Phases of ML Workflows
Machine learning workflows specify the processes that must be taken throughout a certain machine learning implementation. Machine learning workflow steps come in four core packages.
- Data collection for machine learning- One of the most crucial steps in machine learning project workflow is data collection. With the level of information you acquire during data gathering, you define the promising application and reliability of your project.
To gather data, you must first establish your sources and then combine the information from those systems into a single dataset. This might include broadcasting data from IoT sensors, obtaining open-source information sets, or building a data lake out of various media or files.
- Pre-processing of data– After gathering your data, you must pre-process it. Cleaning, validating, and converting data into a useful dataset is what pre-processing entails. If you collect information from one provider, this may be a pretty simple procedure. But, if you are collecting data from many sources, you must ensure that the data types match, that the data is similarly accurate, and that any potential duplicates are removed.
- Creating datasets– During this step, processed data is divided into three datasets:
- Training– is used to train the algorithm and teach it how to analyze data. The parameters in this collection define model classifications.
- Validating– used to measure the model’s accuracy. The model parameters are fine-tuned using this dataset.
- Testing– used to evaluate the models’ performance This collection is intended to highlight any flaws in the system.

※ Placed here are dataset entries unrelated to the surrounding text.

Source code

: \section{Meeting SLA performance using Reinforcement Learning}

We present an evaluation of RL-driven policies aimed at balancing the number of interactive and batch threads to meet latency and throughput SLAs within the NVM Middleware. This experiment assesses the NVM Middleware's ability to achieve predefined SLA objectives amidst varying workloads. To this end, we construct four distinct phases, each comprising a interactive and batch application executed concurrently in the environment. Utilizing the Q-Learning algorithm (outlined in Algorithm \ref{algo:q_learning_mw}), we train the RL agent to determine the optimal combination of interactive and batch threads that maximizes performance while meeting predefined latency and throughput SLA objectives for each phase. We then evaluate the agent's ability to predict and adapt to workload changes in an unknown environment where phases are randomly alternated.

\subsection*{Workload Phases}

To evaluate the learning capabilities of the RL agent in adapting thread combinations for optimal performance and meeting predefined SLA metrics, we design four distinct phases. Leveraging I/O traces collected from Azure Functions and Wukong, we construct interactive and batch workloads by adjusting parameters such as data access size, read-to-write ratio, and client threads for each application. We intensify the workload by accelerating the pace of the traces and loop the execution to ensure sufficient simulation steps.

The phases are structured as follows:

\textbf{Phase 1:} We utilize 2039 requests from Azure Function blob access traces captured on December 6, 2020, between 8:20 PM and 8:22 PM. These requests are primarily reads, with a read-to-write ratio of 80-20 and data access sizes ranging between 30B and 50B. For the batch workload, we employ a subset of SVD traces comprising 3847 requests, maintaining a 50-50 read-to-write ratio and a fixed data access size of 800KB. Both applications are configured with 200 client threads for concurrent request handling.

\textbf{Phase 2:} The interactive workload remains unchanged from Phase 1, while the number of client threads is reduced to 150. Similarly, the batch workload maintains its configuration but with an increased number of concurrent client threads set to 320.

- Refinement and training- Once you have your datasets, you may begin training your model. This entails providing your training data to your system. After training, you may use your validation dataset to enhance the model. This may entail changing or removing variables, as well as fine-tuning hyperparameters until an appropriate degree of accuracy is achieved.
- Evaluation of machine learning- Finally, once an appropriate collection of hyperparameters has been identified and your model’s accuracy has been tuned, you may test your model. Machine learning workflow management uses your test dataset to ensure that your models employ accurate features. You may revisit model training to increase accuracy, modify output parameters, or launch the model as necessary in response to feedback.
Drawbacks of ML Workflows
Because machine learning process flow entails a variety of complexity and uncertainties at each stage of the process, controlling them presents new problems, such as:
- Data cleanliness: Additional data-cleaning processes are necessary for dirty data with incorrect or missing fields in order to turn the information into the format specified for the ML workflow.
- Ground-truth data availability and quality for model evaluation: Because ML models are often taught to forecast tags using input data, the ground-truth info used to train and assess ML model performance must be of high quality. This is done in order for the learned ML model can reliably predict labels in production. Labeling ground-truth data, on the other hand, can be time-consuming and costly, especially for more complicated technological activities.
- Concept drift: Predictive models often presume that the connection among input and output variables stays unchanged across time. Because many ML models are constructed on past data, it doesn’t compensate for any changes in the data’s underlying connections. These modifications may result in forecasts that no more accurately represent the statistical features of the output variable in the manufacturing environment, necessitating the need to retrain the Ml algorithm on more current historical data to account for changes in the data’s dynamics.
Tracking learning time: The number of trials you may run with different versions of the ML model is determined by the time it takes to educate one iteration of the ML model on a dataset. It is critical to track the accuracy of the model and training runtime for each model architecture, hyperparameter, and sample size combination so that you may use the findings to evaluate the compromises between time and model accuracy while training ML models.